I try to remember those moments and it hurts. His loss still hurts. “Time heals, time heals the pain,” they used to tell me. But even now as I prepare to remarry, the pain of loss is the same.

36-year-old widow prepares to remarry, but doesn’t forget her “gone” husband
It hurts to lose my husband. It hurts that he is not with us. It hurts that he doesn’t get to see our daughter and son grow up. Nothing can change this pain. And it won’t change him, no matter how many years pass. Even now as I prepare to rebuild my life.

Unfortunately, those around me, my own people, cannot see this. They don’t understand it. They say I forgot him. They wonder when I managed to forget him. My husband’s family is afraid that now they will definitely lose their grandchildren. They are worried about how they will grow up with a foreign man. They cry for their son who is being “eaten” by the soil and the “other”, i.e. me, lives her life normally.

My own family is ashamed that I am remarrying so quickly because their grief is what people will say. Ah, this world. Yes… This world that at first looked at me with pity and falsely wept for the orphans. And then nothing. Or rather not. He counted the times I went to visit the in-laws. And if they got less, they invented problems and cursed me.

But where was this world when I gave birth to my child alone? Where I was shaking like a fish after giving birth and desperately looking for my husband’s hand to hold and feel safe? Where did I hug our newborn baby and not have him by my side to share the joy?

Where was this world when I had one child sick and the other in my arms and I was alone? Where was this world when I was going through postpartum depression? Where was he when I was in despair and didn’t have a hug to snuggle up to and cry? Where was he when I needed a tender caress, a kiss? Where was he when I lost my job? Nowhere. Hiding in corners they were waiting for my every move to comment and release their venom. They do the same now, but I don’t care.

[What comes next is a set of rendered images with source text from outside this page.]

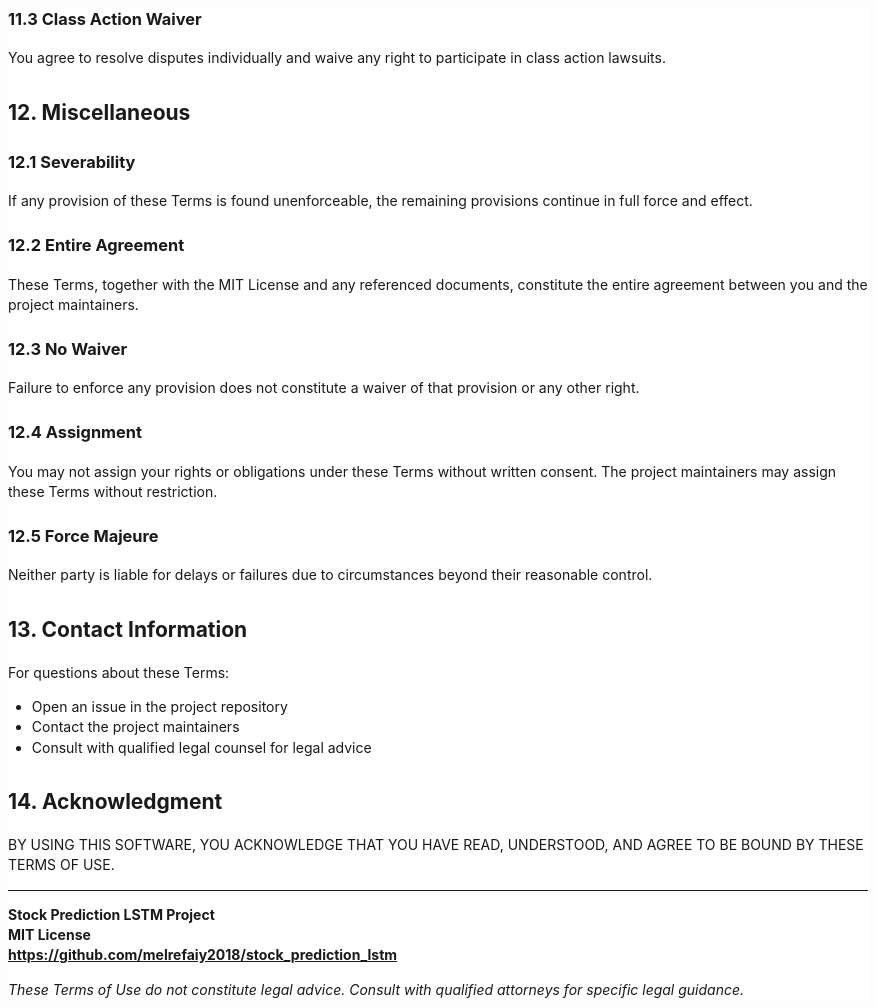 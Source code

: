 ### 11.3 Class Action Waiver

You agree to resolve disputes individually and waive any right to participate in class action lawsuits.

## 12. Miscellaneous

### 12.1 Severability

If any provision of these Terms is found unenforceable, the remaining provisions continue in full force and effect.

### 12.2 Entire Agreement

These Terms, together with the MIT License and any referenced documents, constitute the entire agreement between you and the project maintainers.

### 12.3 No Waiver

Failure to enforce any provision does not constitute a waiver of that provision or any other right.

### 12.4 Assignment

You may not assign your rights or obligations under these Terms without written consent. The project maintainers may assign these Terms without restriction.

### 12.5 Force Majeure

Neither party is liable for delays or failures due to circumstances beyond their reasonable control.

## 13. Contact Information

For questions about these Terms:
- Open an issue in the project repository
- Contact the project maintainers
- Consult with qualified legal counsel for legal advice

## 14. Acknowledgment

BY USING THIS SOFTWARE, YOU ACKNOWLEDGE THAT YOU HAVE READ, UNDERSTOOD, AND AGREE TO BE BOUND BY THESE TERMS OF USE.

---

**Stock Prediction LSTM Project**  
**MIT License**  
**https://github.com/melrefaiy2018/stock_prediction_lstm**

*These Terms of Use do not constitute legal advice. Consult with qualified attorneys for specific legal guidance.*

I mourned my husband, I mourn him and I will always mourn him. But I have two young children and I owe it to them to be happy. I owe it to them to see me smile instead of cry. I owe it to them that we have joy, laughter and security in our home and not a blackness.

So, such blackness exists in my in-laws’ house as well. They lost their son and there is no more tragic blow for a parent. They plunged into mourning and never wanted to come out of it. As if they sealed the house so that no joy could enter it. However, they wanted me to go into mourning with the children. But that was not happening.

When I met the man I am about to marry, it had been three years since the loss. Everything came slowly and effortlessly. I never sought to find another man or fall in love. It even seemed inconceivable to me. It happened without me realizing it, on its own, of course.

This man brought back my lost smile. He showed me the end of the tunnel and I saw the light. It’s not security that made me decide to get married. I fought alone for five years. I learned to stand on my own two feet, to feel secure with myself. Not to need anyone, not to depend on anyone.

But, I didn’t learn how to smile. How to feel calm. This man taught me again. It brought peace to my soul. But the main thing? His presence, his kindness and love for my children, lit up their little faces. They love him and that’s everything to me.

So I’m getting ready to get married again. Against everyone, but with my two children by my side. And I know that from somewhere on high he will also agree with my decision.”